Migrants are a presence on the city’s roadsides not just as unskilled labourers but also for their handcrafted goods. ESTHER ELIAS tracks their stories
On National Highway 47, sandwiched between an active railway track and a growing Metro line, sits 20-year-old Bablu from Rajasthan. Between the din of thick traffic and construction chaos, it’s easy to miss him if you’re hurrying past. What you will catch though, are his long rows of drum-shaped mudhas (stools) in varying sizes, bamboo verandah chairs and white, painted ceramic pots — spots of bright colour in an otherwise dreary landscape. Behind this merchandise, hidden under a makeshift tent, is Bablu. He’s one among the handful of this city’s migrants, who’ve come from places across the country, and are now making and selling handicrafts of other lands on Kochi’s roadsides.
“In 20 days, it will be a year since I’ve come to Kochi,” says Bablu. He hails from a village in Bharatpur, where generations have been involved in the cane, rope and bamboo craft. “All our menfolk are spread out over India selling our wares.” Before Kochi, Bablu spent a short while in Bangalore where movements against hawkers caused him to leave. His brother tested the waters in Kochi before him, found them satisfactory and hence Bablu moved here; other members of his family trade in Thrissur and Kannur in Kerala. While his ceramic pots are bought from craftsmen in Rajasthan and re-sold in Kochi, Bablu makes the mudhas himself here. “Each mudha takes about half a day to make, if I work continuously,” says Bablu. They’re born from a fascinating rhythm of interweaving, braiding and knotting rope over a bamboo frame.
Down the road from Bablu, at Muttom, is a family of eight who’ve been shifting homes around Kochi for 18 years now. Large garden pots, flower vases, wind chimes, idols and more, all shaped from clay, litter the front of their shanty. While the family is from Nangloi in West Delhi, their goods are from potters in Andhra Pradesh, whose products they’ve been selling for decades. “My parents were in business in Gandhipuram, Coimbatore, for several years before they moved to Kochi when I was born,” says 18-year-old Govind in Malayalam. His mother Draupadi speaks a smattering too, mixed with Hindi mostly. Three children have been born to the family since; two of them study in the local Government school and one is a toddler running among the pots.

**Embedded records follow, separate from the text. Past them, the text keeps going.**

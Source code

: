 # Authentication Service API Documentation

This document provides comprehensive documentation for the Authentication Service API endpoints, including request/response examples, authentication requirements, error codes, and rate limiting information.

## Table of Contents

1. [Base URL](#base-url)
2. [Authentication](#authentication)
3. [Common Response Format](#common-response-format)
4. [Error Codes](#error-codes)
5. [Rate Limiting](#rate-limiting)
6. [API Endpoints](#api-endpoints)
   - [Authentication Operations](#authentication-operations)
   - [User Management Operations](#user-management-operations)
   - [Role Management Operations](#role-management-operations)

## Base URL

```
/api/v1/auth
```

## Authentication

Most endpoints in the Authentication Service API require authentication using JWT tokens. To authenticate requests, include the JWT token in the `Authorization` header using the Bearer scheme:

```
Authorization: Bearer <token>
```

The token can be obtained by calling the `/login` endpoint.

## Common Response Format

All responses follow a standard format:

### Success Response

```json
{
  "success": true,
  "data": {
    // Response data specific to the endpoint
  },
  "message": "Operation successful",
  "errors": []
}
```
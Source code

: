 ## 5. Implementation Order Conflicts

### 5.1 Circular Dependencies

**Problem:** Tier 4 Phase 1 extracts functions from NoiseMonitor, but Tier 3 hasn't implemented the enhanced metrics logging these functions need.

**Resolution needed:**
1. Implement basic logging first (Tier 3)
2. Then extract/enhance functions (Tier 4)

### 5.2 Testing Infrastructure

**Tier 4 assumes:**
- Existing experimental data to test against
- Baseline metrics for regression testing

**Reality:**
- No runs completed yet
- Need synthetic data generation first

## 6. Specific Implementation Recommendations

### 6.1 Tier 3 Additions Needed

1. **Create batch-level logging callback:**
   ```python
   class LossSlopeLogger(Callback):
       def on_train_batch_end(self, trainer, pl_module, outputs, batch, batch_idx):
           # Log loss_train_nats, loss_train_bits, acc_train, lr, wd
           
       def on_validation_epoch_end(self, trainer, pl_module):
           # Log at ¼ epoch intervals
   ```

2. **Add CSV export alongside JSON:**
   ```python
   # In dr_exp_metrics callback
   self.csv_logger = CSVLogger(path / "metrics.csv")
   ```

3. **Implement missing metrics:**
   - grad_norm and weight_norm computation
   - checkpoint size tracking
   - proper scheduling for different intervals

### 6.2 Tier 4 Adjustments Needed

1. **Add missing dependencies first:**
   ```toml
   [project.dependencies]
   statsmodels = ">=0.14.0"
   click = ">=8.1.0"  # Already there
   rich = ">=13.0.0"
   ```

Their wares come moulded from Andhra, but they are strung together, painted with patterns and black-Japan varnished by the family in Kochi. Prices range from Rs. 150 for wall hangings to Rs. 5,000 for five-foot tall, large pots. Both Bablu and Govind’s primary customers are those who stop momentarily on the highway, on sighting them. The Metro work, though, has considerably reduced their earnings. “We make up for that with wholesale orders from Kottayam, Alappuzha and Thrissur. We custom-make pots too,” says Govind. While Bablu lives alone in his tent, Govind’s family keeps mostly to themselves. “There aren’t many other migrants in the area. When we’re not busy with business, we have to cook, clean and wash clothes,” says Draupadi. Work begins at 7 a.m. and closes at 8 p.m. All their wares must be covered and tied up at night under tarpaulin sheets to brave rain and thieves.
Journey further south and you will find entire communities of flute sellers from Bihar along Marine Drive and Subhash Park, as well as jewellery, drums and block print designs peddled by Rajasthanis, congregated often in Fort Kochi along the Chinese fishing nets. Mohammad Raja, 22, and his brother Mohammad Raju, 20 have spent the last decade of their lives here with their father. They walk the length of Marine Drive all day piping popular Hindi tunes; they stop for an hour in the afternoon for lunch and a catnap on the pavement. “There are about 20 of us on this stretch alone,” says Raja. “We all live close to each other in Kaloor too.” Their flutes are bought from Delhi as and when stocks recede and the community returns to Bihar every Holi for two weeks.
While the Bihari migrants comprise mostly men, the Rajasthanis have moved as full families. Mukesh Khanna, who lives with his sisters in Kalamassery where there is a large community of Rajasthanis, says, “Most of us have migrated because there is very little work in our villages. Here, there are many tourists who buy the chains, bracelets and bangles we make. Business is good here.” Nevertheless, life is tough too, with frequent anti-encroachment raids in both Marine Drive and Fort Kochi. Prem, who has been trading alongside dozens of other stalls in Fort Kochi for a decade, now has her daughter Anita with her granddaughter too for company. She puts it best when she says, “Over the years, Kochi has become a part of me, and I of Kochi.”